Write out each entry below exactly; the images do not belong in your copy.
(Beginning of Data to process)
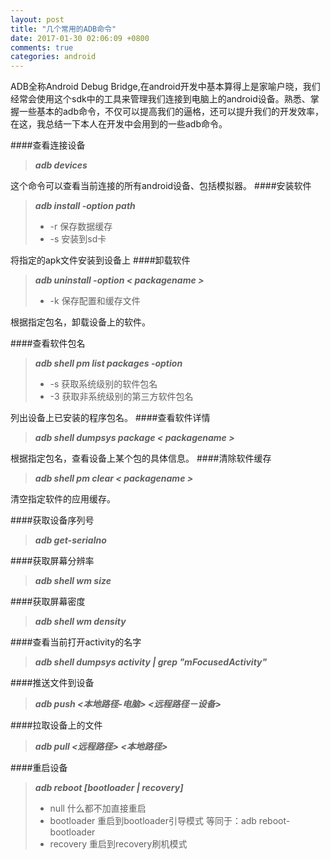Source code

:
 ```yaml
---
layout: post
title: "几个常用的ADB命令"
date: 2017-01-30 02:06:09 +0800
comments: true
categories: android
---
```

  ADB全称Android Debug Bridge,在android开发中基本算得上是家喻户晓，我们经常会使用这个sdk中的工具来管理我们连接到电脑上的android设备。熟悉、掌握一些基本的adb命令，不仅可以提高我们的逼格，还可以提升我们的开发效率，在这，我总结一下本人在开发中会用到的一些adb命令。   
<!--more-->
####查看连接设备
> ***adb devices***

这个命令可以查看当前连接的所有android设备、包括模拟器。
####安装软件
> ***adb install -option path***   
> * -r  保存数据缓存    
> * -s  安装到sd卡


将指定的apk文件安装到设备上
####卸载软件
> ***adb uninstall -option < packagename >***   
> * -k  保存配置和缓存文件    


根据指定包名，卸载设备上的软件。

####查看软件包名
> ***adb shell pm list packages -option***   
> * -s  获取系统级别的软件包名    
> * -3  获取非系统级别的第三方软件包名    

列出设备上已安装的程序包名。
####查看软件详情
> ***adb shell dumpsys package < packagename >***   

根据指定包名，查看设备上某个包的具体信息。
####清除软件缓存
> ***adb shell pm clear < packagename >***   

清空指定软件的应用缓存。

####获取设备序列号
> ***adb get-serialno***   

####获取屏幕分辨率
> ***adb shell wm size***   

####获取屏幕密度
> ***adb shell wm density***   

####查看当前打开activity的名字
> ***adb shell dumpsys activity | grep "mFocusedActivity"***   

####推送文件到设备
> ***adb push <本地路径-电脑> <远程路径－设备>***   

####拉取设备上的文件
> ***adb pull <远程路径> <本地路径>***  

####重启设备
> ***adb reboot [bootloader | recovery]***   
> * null 什么都不加直接重启   
> * bootloader 重启到bootloader引导模式 等同于：adb reboot-bootloader   
> * recovery 重启到recovery刷机模式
(End of Data to process)
▶ Written answer
Source code

:
 ```yaml
---
layout: post
title: "几个常用的ADB命令"
date: 2017-01-30 02:06:09 +0800
comments: true
categories: android
---
```

  ADB全称Android Debug Bridge,在android开发中基本算得上是家喻户晓，我们经常会使用这个sdk中的工具来管理我们连接到电脑上的android设备。熟悉、掌握一些基本的adb命令，不仅可以提高我们的逼格，还可以提升我们的开发效率，在这，我总结一下本人在开发中会用到的一些adb命令。   
<!--more-->
####查看连接设备
> ***adb devices***

这个命令可以查看当前连接的所有android设备、包括模拟器。
####安装软件
> ***adb install -option path***   
> * -r  保存数据缓存    
> * -s  安装到sd卡


将指定的apk文件安装到设备上
####卸载软件
> ***adb uninstall -option < packagename >***   
> * -k  保存配置和缓存文件    


根据指定包名，卸载设备上的软件。

####查看软件包名
> ***adb shell pm list packages -option***   
> * -s  获取系统级别的软件包名    
> * -3  获取非系统级别的第三方软件包名    

列出设备上已安装的程序包名。
####查看软件详情
> ***adb shell dumpsys package < packagename >***   

根据指定包名，查看设备上某个包的具体信息。
####清除软件缓存
> ***adb shell pm clear < packagename >***   

清空指定软件的应用缓存。

####获取设备序列号
> ***adb get-serialno***   

####获取屏幕分辨率
> ***adb shell wm size***   

####获取屏幕密度
> ***adb shell wm density***   

####查看当前打开activity的名字
> ***adb shell dumpsys activity | grep "mFocusedActivity"***   

####推送文件到设备
> ***adb push <本地路径-电脑> <远程路径－设备>***   

####拉取设备上的文件
> ***adb pull <远程路径> <本地路径>***  

####重启设备
> ***adb reboot [bootloader | recovery]***   
> * null 什么都不加直接重启   
> * bootloader 重启到bootloader引导模式 等同于：adb reboot-bootloader   
> * recovery 重启到recovery刷机模式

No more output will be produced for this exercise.